» Exercise description: Up to and including the line with "to come ...", copy the records below exactly from their first line.

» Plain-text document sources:
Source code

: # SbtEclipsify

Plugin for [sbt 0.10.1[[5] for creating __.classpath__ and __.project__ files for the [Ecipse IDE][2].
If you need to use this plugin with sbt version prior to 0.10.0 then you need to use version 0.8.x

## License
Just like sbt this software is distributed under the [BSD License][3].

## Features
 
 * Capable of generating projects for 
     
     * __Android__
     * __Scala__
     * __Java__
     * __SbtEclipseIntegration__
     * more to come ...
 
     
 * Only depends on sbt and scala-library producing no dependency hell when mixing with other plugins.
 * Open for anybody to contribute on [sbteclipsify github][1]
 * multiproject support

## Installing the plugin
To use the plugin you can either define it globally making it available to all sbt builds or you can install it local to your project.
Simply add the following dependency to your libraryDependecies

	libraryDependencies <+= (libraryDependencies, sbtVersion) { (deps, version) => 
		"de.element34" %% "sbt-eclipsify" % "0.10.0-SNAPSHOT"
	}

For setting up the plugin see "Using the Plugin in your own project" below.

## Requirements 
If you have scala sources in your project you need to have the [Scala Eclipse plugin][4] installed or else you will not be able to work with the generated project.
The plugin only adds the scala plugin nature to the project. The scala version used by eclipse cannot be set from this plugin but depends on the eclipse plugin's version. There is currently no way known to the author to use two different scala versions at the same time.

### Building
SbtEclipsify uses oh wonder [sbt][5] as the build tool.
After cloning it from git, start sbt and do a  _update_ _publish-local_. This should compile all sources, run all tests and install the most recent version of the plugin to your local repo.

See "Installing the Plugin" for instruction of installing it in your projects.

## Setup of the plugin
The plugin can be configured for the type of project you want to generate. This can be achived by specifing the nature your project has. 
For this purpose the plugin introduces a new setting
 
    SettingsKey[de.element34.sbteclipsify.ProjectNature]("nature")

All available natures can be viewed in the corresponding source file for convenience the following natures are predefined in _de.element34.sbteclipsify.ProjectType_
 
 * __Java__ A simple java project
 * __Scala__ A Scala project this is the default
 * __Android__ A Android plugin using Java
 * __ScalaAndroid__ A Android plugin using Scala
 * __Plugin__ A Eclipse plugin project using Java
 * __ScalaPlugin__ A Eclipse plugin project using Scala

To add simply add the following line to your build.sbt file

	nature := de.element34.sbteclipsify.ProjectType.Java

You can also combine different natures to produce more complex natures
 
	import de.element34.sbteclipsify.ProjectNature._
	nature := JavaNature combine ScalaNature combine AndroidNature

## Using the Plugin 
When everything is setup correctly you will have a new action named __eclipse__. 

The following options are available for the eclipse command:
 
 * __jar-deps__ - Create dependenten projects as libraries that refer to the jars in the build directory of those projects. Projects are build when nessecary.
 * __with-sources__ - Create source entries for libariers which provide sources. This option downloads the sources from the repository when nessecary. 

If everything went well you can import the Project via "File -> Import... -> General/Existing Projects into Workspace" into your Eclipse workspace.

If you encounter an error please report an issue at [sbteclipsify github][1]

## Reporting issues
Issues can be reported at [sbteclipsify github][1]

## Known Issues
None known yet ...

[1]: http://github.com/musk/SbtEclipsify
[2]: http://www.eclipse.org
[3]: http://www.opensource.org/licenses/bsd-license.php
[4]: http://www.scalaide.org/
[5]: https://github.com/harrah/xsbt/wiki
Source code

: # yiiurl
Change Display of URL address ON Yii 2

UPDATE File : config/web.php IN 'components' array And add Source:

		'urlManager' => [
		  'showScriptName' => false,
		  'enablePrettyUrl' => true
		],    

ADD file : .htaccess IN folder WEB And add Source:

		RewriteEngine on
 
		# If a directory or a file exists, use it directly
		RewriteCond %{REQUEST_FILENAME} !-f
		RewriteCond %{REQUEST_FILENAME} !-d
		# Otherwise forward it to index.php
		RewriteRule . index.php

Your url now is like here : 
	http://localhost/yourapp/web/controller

» Finished exercise:
Source code

: # SbtEclipsify

Plugin for [sbt 0.10.1[[5] for creating __.classpath__ and __.project__ files for the [Ecipse IDE][2].
If you need to use this plugin with sbt version prior to 0.10.0 then you need to use version 0.8.x

## License
Just like sbt this software is distributed under the [BSD License][3].

## Features
 
 * Capable of generating projects for 
     
     * __Android__
     * __Scala__
     * __Java__
     * __SbtEclipseIntegration__
     * more to come ...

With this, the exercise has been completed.